● **TASK GOAL**
Would you return the lines between the one holding "Tot de jaren" and the one holding "schommelingen in onder- en", inclusive, and only those, exactly as they stand in the listing below?

● **DATA EXCERPTS**
BEGIN

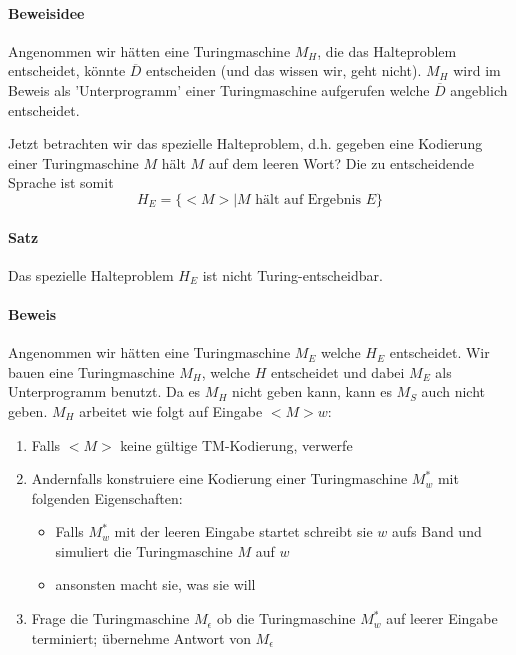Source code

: \paragraph*{Beweisidee} Angenommen wir hätten eine Turingmaschine $M_H$, die das Halteproblem entscheidet, könnte $\overline{D}$ entscheiden (und das wissen wir, geht nicht). $M_H$ wird im Beweis als 'Unterprogramm' einer Turingmaschine aufgerufen welche $\overline{D}$ angeblich entscheidet.

\par\medskip Jetzt betrachten wir das spezielle Halteproblem, d.h. gegeben eine Kodierung einer Turingmaschine $M$
hält $M$ auf dem leeren Wort? Die zu entscheidende Sprache ist somit $$ H_E = \{ <M> | M \text{ hält auf Ergebnis }  E \} $$\par\medskip

\paragraph*{Satz} Das spezielle Halteproblem $H_E$ ist nicht Turing-entscheidbar.

\paragraph*{Beweis} Angenommen wir hätten eine Turingmaschine $M_E$ welche $H_E$ entscheidet. Wir bauen eine Turingmaschine $M_H$, welche $H$ entscheidet und dabei $M_E$ als Unterprogramm benutzt. Da es $M_H$ nicht geben kann, kann es $M_S$ auch nicht geben. $M_H$ arbeitet wie folgt auf Eingabe $<M>w$:
\begin{enumerate}
	\item Falls $<M>$ keine gültige TM-Kodierung, verwerfe
	\item Andernfalls konstruiere eine Kodierung einer Turingmaschine $M_w^*$ mit folgenden Eigenschaften:
	\begin{itemize}
		\item Falls $M_w^*$ mit der leeren Eingabe startet schreibt sie $w$ aufs Band und simuliert die Turingmaschine $M$ auf $w$
		\item ansonsten macht sie, was sie will
	\end{itemize}
	\item Frage die Turingmaschine $M_\epsilon$ ob die Turingmaschine $M_w^*$ auf leerer Eingabe terminiert; übernehme Antwort von $M_\epsilon$
\end{enumerate}

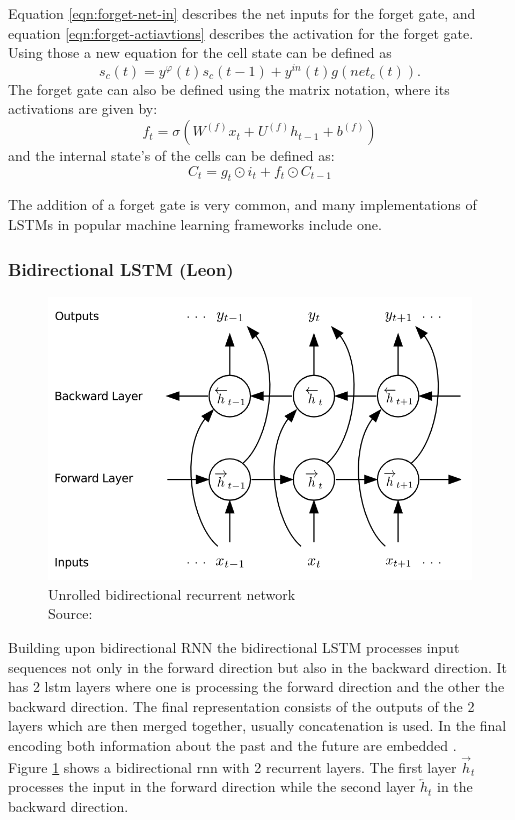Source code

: \documentclass[twoside,a4paper,10pt,DIV=12,BCOR=12mm]{scrartcl}
\begin{document}
Equation \ref{eqn:forget-net-in} describes the net inputs for the forget gate, and equation \ref{eqn:forget-actiavtions} describes the activation for the forget gate. Using those a new equation for the cell state can be defined as\cite{gers1999forgetgate}
\begin{equation}
    s_c(t)=y^\varphi(t)s_c(t-1)+y^{in}(t)g\left(net_c(t)\right).    
\end{equation}
The forget gate can also be defined using the matrix notation, where its activations are given by:\cite{smagulova2019notation}
$$f_t=\sigma\left(W^{(f)}x_t+U^{(f)}h_{t-1}+b^{(f)}\right)$$
and the internal state's of the cells can be defined as:\cite{smagulova2019notation}
$$C_t=g_t\odot i_t+f_t\odot C_{t-1}$$

The addition of a forget gate is very common, and many implementations of LSTMs in popular machine learning frameworks include one.\cite{smagulova2019notation,keras-lstm, real-pytorch-lstm, pytorch-lstm} 

\subsubsection{Bidirectional LSTM (Leon)}

\begin{figure}[h!]
    \centering
    \includegraphics[height=7.5cm]{brnn.png}
    \caption{Unrolled bidirectional recurrent network\\ Source: \cite{graves2013speechrecognitiondeeprecurrent}}
    \label{fig:brnn}
\end{figure}

Building upon bidirectional RNN \cite{Schuster97} the bidirectional LSTM processes input sequences not only in the 
forward direction but also in the backward direction. It has 2 lstm layers where one is processing the forward direction
and the other the backward direction. The final representation consists of the outputs of the 2 layers which are then merged together,
usually concatenation is used. In the final encoding both information about the past and the future are embedded \cite{Graves05}.\\
Figure \ref{fig:brnn} shows a bidirectional rnn with 2 recurrent layers. The first layer $\overrightarrow{h}_t$ processes
the input in the forward direction while the second layer $\overleftarrow{h}_t$ in the backward direction.
\end{document}
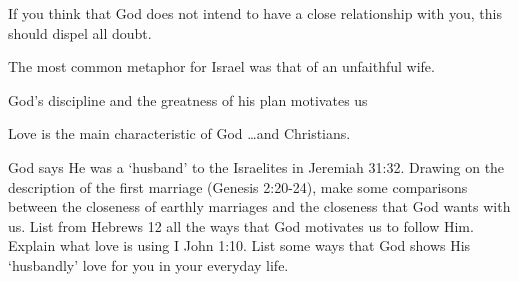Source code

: \begin{discussion}



 If you think that God does not intend to have a close relationship with you, this should dispel all doubt.

The most common metaphor for Israel was that of an unfaithful wife.


 God's discipline and the greatness of his plan motivates us


 Love is the main characteristic of God \ldots and Christians.

\end{discussion}

\begin{questions}
\q God says He was a `husband' to the Israelites in Jeremiah 31:32.  Drawing on the description of the first marriage (Genesis 2:20-24), make some comparisons between the closeness of earthly marriages and the closeness that God wants with us. 
\q List from Hebrews 12 all the ways that God motivates us to follow Him.
\q Explain what love is using I John 1:10.
\q List some ways that God shows His `husbandly' love for you in your everyday life.
\end{questions}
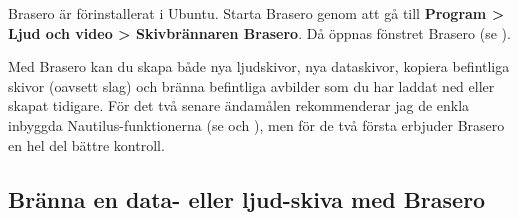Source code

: \documentclass[a4paper,final]{memoir} %
\begin{document}
Brasero är förinstallerat i Ubuntu. Starta Brasero genom att gå till \textbf{Program \textgreater{} Ljud och video \textgreater{} Skivbrännaren Brasero}. Då öppnas fönstret Brasero (se ).


Med Brasero kan du skapa både nya ljudskivor, nya dataskivor, kopiera befintliga skivor (oavsett slag) och bränna befintliga avbilder som du har laddat ned eller skapat tidigare. För det två senare ändamålen rekommenderar jag de enkla inbyggda Nautilus-funktionerna (se  och ), men för de två första erbjuder Brasero en hel del bättre kontroll.

\subsection{Bränna en data- eller ljud-skiva med Brasero}\label{brasero-burn-data}
\end{document}
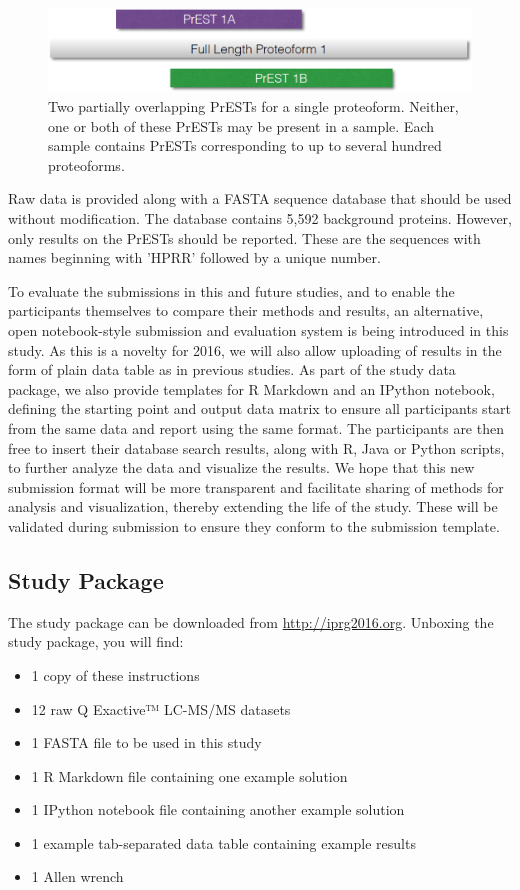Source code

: \documentclass[a4paper,12pt]{article}
\begin{document}
\begin{figure}[h]
\includegraphics[width=13cm]{Figure_2}
\centering
\caption{Two partially overlapping PrESTs for a single proteoform. Neither, one or both of these PrESTs may be present in a sample. Each sample contains PrESTs corresponding to up to several hundred proteoforms.}
\end{figure}

Raw data is provided along with a FASTA sequence database that should be used without modification. The database contains 5,592 background proteins. However, only results on the PrESTs should be reported. These are the sequences with names beginning with 'HPRR' followed by a unique number.

To evaluate the submissions in this and future studies, and to enable the participants themselves to compare their methods and results, an alternative, open notebook-style submission and evaluation system is being introduced in this study. As this is a novelty for 2016, we will also allow uploading of results in the form of plain data table as in previous studies. As part of the study data package, we also provide templates for R Markdown and an IPython notebook, defining the starting point and output data matrix to ensure all participants start from the same data and report using the same format. The participants are then free to insert their database search results, along with R, Java or Python scripts, to further analyze the data and visualize the results. We hope that this new submission format will be more transparent and facilitate sharing of methods for analysis and visualization, thereby extending the life of the study. These will be validated during submission to ensure they conform to the submission template.

\subsection*{Study Package}
The study package can be downloaded from \url{http://iprg2016.org}. Unboxing the study package, you will find:
\begin{itemize}
\item1 copy of these instructions
\item12 raw Q Exactive™ LC-MS/MS datasets
\item1 FASTA file to be used in this study
\item1 R Markdown file containing one example solution
\item1 IPython notebook file containing another example solution
\item1 example tab-separated data table containing example results
\item1 Allen wrench
\end{itemize}
\end{document}
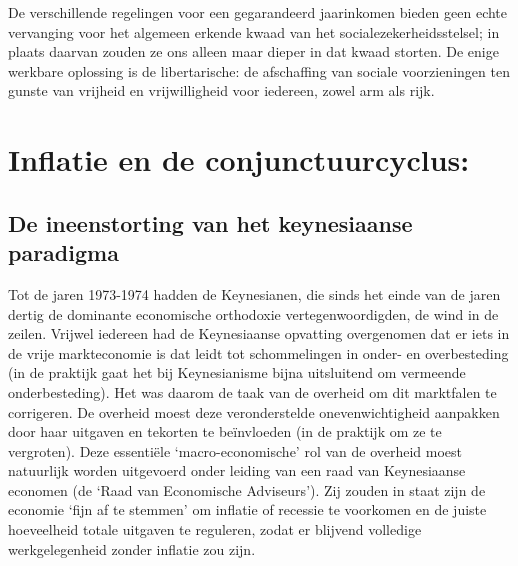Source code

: \documentclass[
  a5paper,
  smalldemyvopaper,10pt,twoside,onecolumn,openright,extrafontsizes,hidelinks]{memoir}
\begin{document}
De verschillende regelingen voor een gegarandeerd jaarinkomen bieden
geen echte vervanging voor het algemeen erkende kwaad van het
socialezekerheidsstelsel; in plaats daarvan zouden ze ons alleen maar
dieper in dat kwaad storten. De enige werkbare oplossing is de
libertarische: de afschaffing van sociale voorzieningen ten gunste van
vrijheid en vrijwilligheid voor iedereen, zowel arm als rijk.


\chapter{Inflatie en de
conjunctuurcyclus:}\label{inflatie-en-de-conjunctuurcyclus}

\section{De ineenstorting van het keynesiaanse
paradigma}\label{de-ineenstorting-van-het-keynesiaanse-paradigma}

Tot de jaren 1973-1974 hadden de Keynesianen, die sinds het einde van de
jaren dertig de dominante economische orthodoxie vertegenwoordigden, de
wind in de zeilen. Vrijwel iedereen had de Keynesiaanse opvatting
overgenomen dat er iets in de vrije markteconomie is dat leidt tot
schommelingen in onder- en overbesteding (in de praktijk gaat het bij
Keynesianisme bijna uitsluitend om vermeende onderbesteding). Het was
daarom de taak van de overheid om dit marktfalen te corrigeren. De
overheid moest deze veronderstelde onevenwichtigheid aanpakken door haar
uitgaven en tekorten te beïnvloeden (in de praktijk om ze te vergroten).
Deze essentiële `macro-economische' rol van de overheid moest natuurlijk
worden uitgevoerd onder leiding van een raad van Keynesiaanse economen
(de `Raad van Economische Adviseurs'). Zij zouden in staat zijn de
economie `fijn af te stemmen' om inflatie of recessie te voorkomen en de
juiste hoeveelheid totale uitgaven te reguleren, zodat er blijvend
volledige werkgelegenheid zonder inflatie zou zijn.
\end{document}
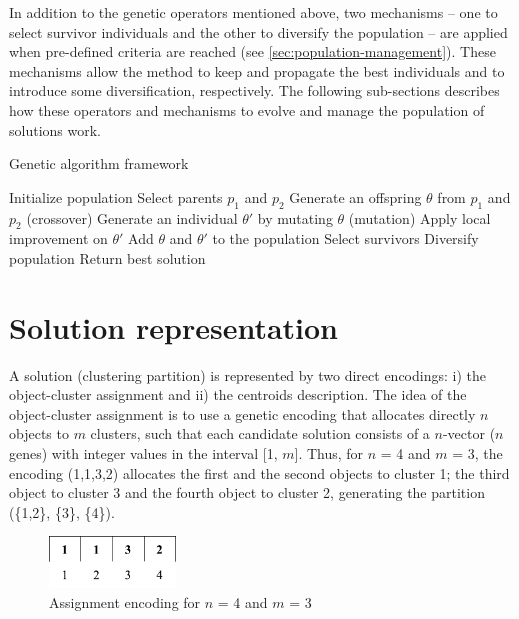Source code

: In addition to the genetic operators mentioned above, two mechanisms -- one to select survivor individuals and the other to diversify the population -- are applied when pre-defined criteria are reached (see \ref{sec:population-management}). These mechanisms allow the method to keep and propagate the best individuals and to introduce some diversification, respectively. The following sub-sections describes how these operators and mechanisms to evolve and manage the population of solutions work.

\begin{algorithm}[!h]
\caption{Genetic algorithm framework}
\label{genetic-algo}
\begin{algorithmic}[1]
\STATE Initialize population
\STATE Select parents $p_1$ and $p_2$
\STATE Generate an offspring $\theta$ from $p_1$ and $p_2$ (crossover)
\STATE Generate an individual $\theta'$ by mutating $\theta$ (mutation)
\STATE Apply local improvement on $\theta'$
\STATE Add $\theta$ and $\theta'$ to the population
\STATE Select survivors
\STATE Diversify population
\ENDIF
\ENDIF
\ENDWHILE
\STATE Return best solution
\end{algorithmic}
\end{algorithm}

\section{Solution representation}
\label{sec:solution-representation}
A solution (clustering partition) is represented by two direct encodings: i) the object-cluster assignment and ii) the centroids description. The idea of the object-cluster assignment is to use a genetic encoding that allocates directly $n$ objects to $m$ clusters, such that each candidate solution consists of a $n$-vector ($n$ genes) with integer values in the interval [1, $m$]. Thus, for $n$ = 4 and $m$ = 3, the encoding (1,1,3,2) allocates the first and the second objects to cluster 1; the third object to cluster 3 and the fourth object to cluster 2, generating the partition (\{1,2\}, \{3\}, \{4\}).

\begin{figure}[h]
  \begin{center}
    \includegraphics[width=0.3\textwidth]{img/assignment-encoding}
    \caption{Assignment encoding for $n$ = 4 and $m$ = 3}\label{fig:assignment-encoding}
  \end{center}
\end{figure}

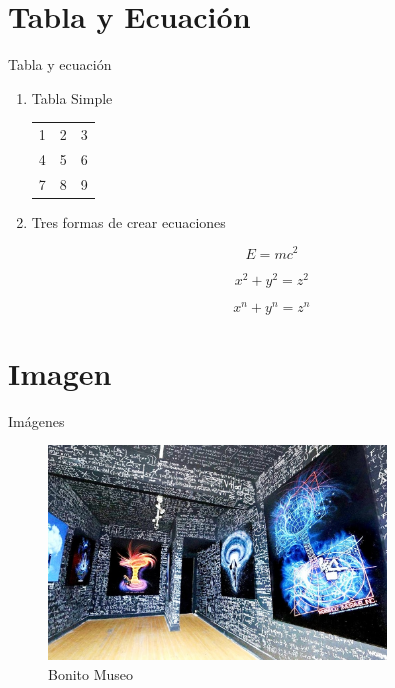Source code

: \documentclass[a4paper,10pt]{beamer}
\begin{document}
\section{Tabla y Ecuaci\'on}
\begin{frame}{Tabla y ecuaci\'on}


  
\begin{enumerate}
 \item Tabla Simple
 
\begin{center}
 \begin{tabular}{l c r } 
	    1 & 2 & 3 %
	    \\ 4 & 5 & 6  %
	    \\ 7 & 8 & 9 \\ %
\end{tabular}
\end{center}

 \item Tres formas de crear ecuaciones

\begin{equation}
E = mc^2
\end{equation}

$$
x^2 + y^2 = z^2
$$

\[ x^n + y^n = z^n \]
\end{enumerate}


\end{frame}

\section{Imagen}
\begin{frame}{Im\'agenes}
\begin{figure}[h]
 \centering 
 \includegraphics[width=0.8\textwidth]{1}
 \captionsetup[figura]{name=Figura}
 \caption{Bonito Museo}
\end{figure}

\end{frame}
\end{document}

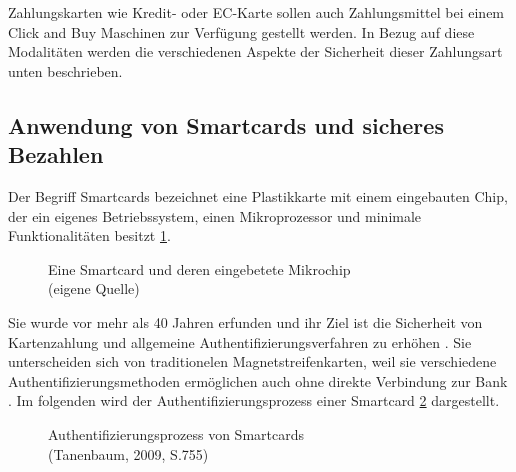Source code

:Zahlungskarten wie Kredit- oder EC-Karte sollen auch Zahlungsmittel bei einem Click and Buy Maschinen
zur Verfügung gestellt werden. In Bezug auf diese Modalitäten werden die verschiedenen Aspekte der 
Sicherheit dieser Zahlungsart unten beschrieben.


\subsection{Anwendung von Smartcards und sicheres Bezahlen}
Der Begriff Smartcards bezeichnet eine Plastikkarte mit einem eingebauten Chip, der ein eigenes Betriebssystem,
einen Mikroprozessor und minimale Funktionalitäten besitzt \ref{fig:eigenes_Bild}. 

\vfill
\begin{figure}[htb]
   \caption{Eine Smartcard und deren eingebetete Mikrochip\\(eigene Quelle)}
   \label{fig:eigenes_Bild}
\end{figure}
\vfill

Sie wurde vor mehr als 40 Jahren erfunden und ihr Ziel ist die Sicherheit von Kartenzahlung und allgemeine
Authentifizierungsverfahren zu erhöhen \cite{refip:JFSB}. Sie unterscheiden sich von traditionelen 
Magnetstreifenkarten, weil sie verschiedene Authentifizierungsmethoden ermöglichen auch ohne direkte 
Verbindung zur Bank \cite{refbook:ATMS}. Im folgenden wird der Authentifizierungsprozess
einer Smartcard \ref{fig:refbook_ATMS} dargestellt. 

\vfill
\begin{figure}[htb]
   \caption{Authentifizierungsprozess von Smartcards\\(Tanenbaum, 2009, S.755)}
   \label{fig:refbook_ATMS}
\end{figure}
\vfill



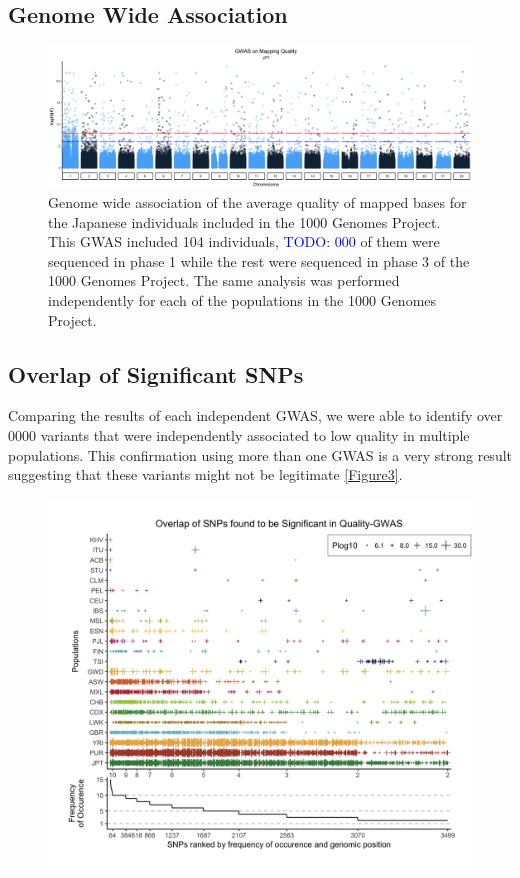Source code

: \documentclass[12pt]{amsart}
\newcommand{\todo}[1]{\textcolor{blue}{TODO: #1}}
\begin{document}
{	\subsection{Genome Wide Association}


\begin{figure}
\includegraphics[width=\hsize,keepaspectratio]{GWAS_Qual_GenomeWide_JPT.jpg}
\caption{Genome wide association of the average quality of mapped bases for the Japanese individuals included in the 1000 Genomes Project. This GWAS included 104 individuals, \todo{000} of them were sequenced in phase 1 while the rest were sequenced in phase 3 of the 1000 Genomes Project. The same analysis was performed independently for each of the populations in the 1000 Genomes Project. }
 \label{Figure2}
\end{figure}

	\subsection{Overlap of Significant SNPs}
Comparing the results of each independent GWAS, we were able to identify over 0000 variants that were independently associated to low quality in multiple populations. This confirmation using more than one GWAS is a very strong result suggesting that these variants might not be legitimate  \ref{Figure3}. 

\begin{figure}
\includegraphics[width=\hsize,keepaspectratio]{SNPOverlap6.jpg}


\end{figure}}
\end{document}
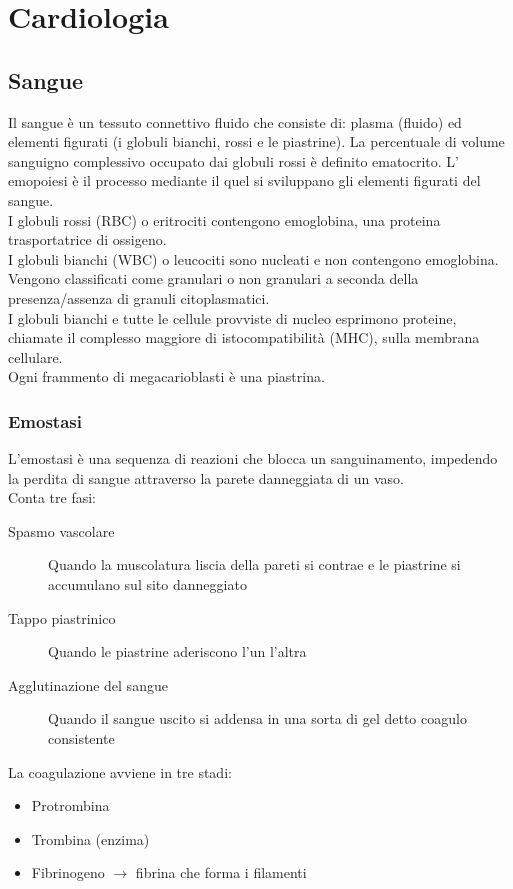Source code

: \documentclass[a4paper]{article}
\begin{document}
\section{Cardiologia}
\subsection{Sangue}
Il sangue è un tessuto connettivo fluido che consiste di: plasma (fluido) ed
elementi figurati (i globuli bianchi, rossi e le piastrine). La percentuale di 
volume sanguigno complessivo occupato dai globuli rossi è definito ematocrito.
L’ emopoiesi è il processo mediante il quel si sviluppano gli elementi figurati 
del sangue. \\
I globuli rossi (RBC) o eritrociti contengono emoglobina, una proteina 
trasportatrice di ossigeno. \\
I globuli bianchi (WBC) o leucociti sono nucleati e non contengono emoglobina.
Vengono classificati come granulari o non granulari a seconda della 
presenza/assenza di granuli citoplasmatici. \\ 
I globuli bianchi e tutte le cellule provviste di nucleo esprimono proteine, 
chiamate il complesso maggiore di istocompatibilità (MHC), sulla membrana 
cellulare. \\
Ogni frammento di megacarioblasti è una piastrina.
\subsubsection{Emostasi}
L’emostasi è una sequenza di reazioni che blocca un sanguinamento, impedendo 
la perdita di sangue attraverso la parete danneggiata di un vaso. \\
Conta tre fasi:
\begin{description}
    \item[Spasmo vascolare] Quando la muscolatura liscia della pareti si 
    contrae e le piastrine si accumulano sul sito danneggiato
    \item[Tappo piastrinico] Quando le piastrine aderiscono l'un l'altra
    \item[Agglutinazione del sangue] Quando il sangue uscito si addensa in
    una sorta di gel detto coagulo consistente 
\end{description}

La coagulazione avviene in tre stadi:
\begin{itemize}
    \item Protrombina 
    \item Trombina (enzima)
    \item Fibrinogeno $\to$ fibrina che forma i filamenti
\end{itemize}
\end{document}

END

● **TASK RESULT**
Tot de jaren 1973-1974 hadden de Keynesianen, die sinds het einde van de
jaren dertig de dominante economische orthodoxie vertegenwoordigden, de
wind in de zeilen. Vrijwel iedereen had de Keynesiaanse opvatting
overgenomen dat er iets in de vrije markteconomie is dat leidt tot
schommelingen in onder- en overbesteding (in de praktijk gaat het bij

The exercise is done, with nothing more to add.